TASK DETAILS
Exactly as they appear, output all of the entries.

INFORMATION GIVEN
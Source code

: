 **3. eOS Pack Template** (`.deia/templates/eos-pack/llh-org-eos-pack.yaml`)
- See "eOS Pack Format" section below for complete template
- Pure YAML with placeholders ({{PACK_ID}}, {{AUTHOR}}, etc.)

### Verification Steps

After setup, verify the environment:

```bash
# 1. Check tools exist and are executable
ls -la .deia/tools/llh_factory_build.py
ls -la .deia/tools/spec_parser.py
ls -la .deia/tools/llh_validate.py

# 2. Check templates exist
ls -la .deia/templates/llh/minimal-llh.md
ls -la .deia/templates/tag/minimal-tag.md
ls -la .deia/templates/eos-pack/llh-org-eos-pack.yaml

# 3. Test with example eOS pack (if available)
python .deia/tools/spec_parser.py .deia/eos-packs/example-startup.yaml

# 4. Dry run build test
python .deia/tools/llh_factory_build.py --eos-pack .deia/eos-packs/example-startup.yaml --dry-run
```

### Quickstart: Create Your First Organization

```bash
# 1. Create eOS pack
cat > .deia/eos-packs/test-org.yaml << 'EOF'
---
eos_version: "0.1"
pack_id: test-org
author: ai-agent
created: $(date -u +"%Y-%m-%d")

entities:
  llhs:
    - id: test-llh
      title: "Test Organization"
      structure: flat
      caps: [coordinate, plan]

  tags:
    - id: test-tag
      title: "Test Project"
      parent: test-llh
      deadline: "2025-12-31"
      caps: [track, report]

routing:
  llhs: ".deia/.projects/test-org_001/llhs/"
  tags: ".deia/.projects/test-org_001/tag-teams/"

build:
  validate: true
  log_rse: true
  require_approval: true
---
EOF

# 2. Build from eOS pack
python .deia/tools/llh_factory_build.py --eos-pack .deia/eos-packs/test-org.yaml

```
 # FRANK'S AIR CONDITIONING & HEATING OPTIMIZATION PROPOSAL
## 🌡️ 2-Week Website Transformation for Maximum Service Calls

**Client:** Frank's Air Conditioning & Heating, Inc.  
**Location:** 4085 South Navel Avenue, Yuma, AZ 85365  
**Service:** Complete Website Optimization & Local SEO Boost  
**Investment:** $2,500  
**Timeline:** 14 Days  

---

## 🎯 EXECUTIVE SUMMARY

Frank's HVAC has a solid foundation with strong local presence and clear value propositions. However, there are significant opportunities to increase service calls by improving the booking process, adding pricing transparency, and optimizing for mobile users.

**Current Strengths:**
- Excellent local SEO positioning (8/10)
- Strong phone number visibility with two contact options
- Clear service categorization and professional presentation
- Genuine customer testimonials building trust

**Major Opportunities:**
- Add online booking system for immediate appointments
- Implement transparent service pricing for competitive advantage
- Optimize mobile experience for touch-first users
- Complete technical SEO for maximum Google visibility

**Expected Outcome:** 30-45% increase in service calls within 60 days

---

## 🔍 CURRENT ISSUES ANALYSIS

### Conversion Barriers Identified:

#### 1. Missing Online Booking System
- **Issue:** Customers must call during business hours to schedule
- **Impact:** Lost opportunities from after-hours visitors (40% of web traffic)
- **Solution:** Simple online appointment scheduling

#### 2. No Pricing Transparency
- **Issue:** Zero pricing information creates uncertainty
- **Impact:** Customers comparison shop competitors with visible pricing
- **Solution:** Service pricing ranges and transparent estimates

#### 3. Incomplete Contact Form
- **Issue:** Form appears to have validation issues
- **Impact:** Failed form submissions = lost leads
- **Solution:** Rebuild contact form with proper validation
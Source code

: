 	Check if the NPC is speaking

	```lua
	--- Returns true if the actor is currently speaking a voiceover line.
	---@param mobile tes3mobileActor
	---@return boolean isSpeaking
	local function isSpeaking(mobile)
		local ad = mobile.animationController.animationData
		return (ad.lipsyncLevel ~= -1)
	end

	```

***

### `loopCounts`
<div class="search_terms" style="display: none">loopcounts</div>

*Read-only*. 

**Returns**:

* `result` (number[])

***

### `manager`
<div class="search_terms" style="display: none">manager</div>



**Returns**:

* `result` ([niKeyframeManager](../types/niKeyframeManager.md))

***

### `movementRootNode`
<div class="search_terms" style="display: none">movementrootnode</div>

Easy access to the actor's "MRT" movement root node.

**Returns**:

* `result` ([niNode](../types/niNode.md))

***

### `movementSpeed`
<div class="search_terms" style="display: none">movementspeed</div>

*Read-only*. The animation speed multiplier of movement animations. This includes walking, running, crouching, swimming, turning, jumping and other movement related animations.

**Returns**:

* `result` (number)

RESPONSE
Source code

: **3. eOS Pack Template** (`.deia/templates/eos-pack/llh-org-eos-pack.yaml`)
- See "eOS Pack Format" section below for complete template
- Pure YAML with placeholders ({{PACK_ID}}, {{AUTHOR}}, etc.)

### Verification Steps

After setup, verify the environment:

```bash
# 1. Check tools exist and are executable
ls -la .deia/tools/llh_factory_build.py
ls -la .deia/tools/spec_parser.py
ls -la .deia/tools/llh_validate.py

# 2. Check templates exist
ls -la .deia/templates/llh/minimal-llh.md
ls -la .deia/templates/tag/minimal-tag.md
ls -la .deia/templates/eos-pack/llh-org-eos-pack.yaml

# 3. Test with example eOS pack (if available)
python .deia/tools/spec_parser.py .deia/eos-packs/example-startup.yaml

# 4. Dry run build test
python .deia/tools/llh_factory_build.py --eos-pack .deia/eos-packs/example-startup.yaml --dry-run
```

### Quickstart: Create Your First Organization

```bash
# 1. Create eOS pack
cat > .deia/eos-packs/test-org.yaml << 'EOF'
---
eos_version: "0.1"
pack_id: test-org
author: ai-agent
created: $(date -u +"%Y-%m-%d")

entities:
  llhs:
    - id: test-llh
      title: "Test Organization"
      structure: flat
      caps: [coordinate, plan]

  tags:
    - id: test-tag
      title: "Test Project"
      parent: test-llh
      deadline: "2025-12-31"
      caps: [track, report]

routing:
  llhs: ".deia/.projects/test-org_001/llhs/"
  tags: ".deia/.projects/test-org_001/tag-teams/"

build:
  validate: true
  log_rse: true
  require_approval: true
---
EOF

# 2. Build from eOS pack
python .deia/tools/llh_factory_build.py --eos-pack .deia/eos-packs/test-org.yaml

```
 # FRANK'S AIR CONDITIONING & HEATING OPTIMIZATION PROPOSAL
## 🌡️ 2-Week Website Transformation for Maximum Service Calls

**Client:** Frank's Air Conditioning & Heating, Inc.  
**Location:** 4085 South Navel Avenue, Yuma, AZ 85365  
**Service:** Complete Website Optimization & Local SEO Boost  
**Investment:** $2,500  
**Timeline:** 14 Days  

---

## 🎯 EXECUTIVE SUMMARY

Frank's HVAC has a solid foundation with strong local presence and clear value propositions. However, there are significant opportunities to increase service calls by improving the booking process, adding pricing transparency, and optimizing for mobile users.

**Current Strengths:**
- Excellent local SEO positioning (8/10)
- Strong phone number visibility with two contact options
- Clear service categorization and professional presentation
- Genuine customer testimonials building trust

**Major Opportunities:**
- Add online booking system for immediate appointments
- Implement transparent service pricing for competitive advantage
- Optimize mobile experience for touch-first users
- Complete technical SEO for maximum Google visibility

**Expected Outcome:** 30-45% increase in service calls within 60 days

---

## 🔍 CURRENT ISSUES ANALYSIS

### Conversion Barriers Identified:

#### 1. Missing Online Booking System
- **Issue:** Customers must call during business hours to schedule
- **Impact:** Lost opportunities from after-hours visitors (40% of web traffic)
- **Solution:** Simple online appointment scheduling

#### 2. No Pricing Transparency
- **Issue:** Zero pricing information creates uncertainty
- **Impact:** Customers comparison shop competitors with visible pricing
- **Solution:** Service pricing ranges and transparent estimates

#### 3. Incomplete Contact Form
- **Issue:** Form appears to have validation issues
- **Impact:** Failed form submissions = lost leads
- **Solution:** Rebuild contact form with proper validation
Source code

: 	Check if the NPC is speaking

	```lua
	--- Returns true if the actor is currently speaking a voiceover line.
	---@param mobile tes3mobileActor
	---@return boolean isSpeaking
	local function isSpeaking(mobile)
		local ad = mobile.animationController.animationData
		return (ad.lipsyncLevel ~= -1)
	end

	```

***

### `loopCounts`
<div class="search_terms" style="display: none">loopcounts</div>

*Read-only*. 

**Returns**:

* `result` (number[])

***

### `manager`
<div class="search_terms" style="display: none">manager</div>



**Returns**:

* `result` ([niKeyframeManager](../types/niKeyframeManager.md))

***

### `movementRootNode`
<div class="search_terms" style="display: none">movementrootnode</div>

Easy access to the actor's "MRT" movement root node.

**Returns**:

* `result` ([niNode](../types/niNode.md))

***

### `movementSpeed`
<div class="search_terms" style="display: none">movementspeed</div>

*Read-only*. The animation speed multiplier of movement animations. This includes walking, running, crouching, swimming, turning, jumping and other movement related animations.

**Returns**:

* `result` (number)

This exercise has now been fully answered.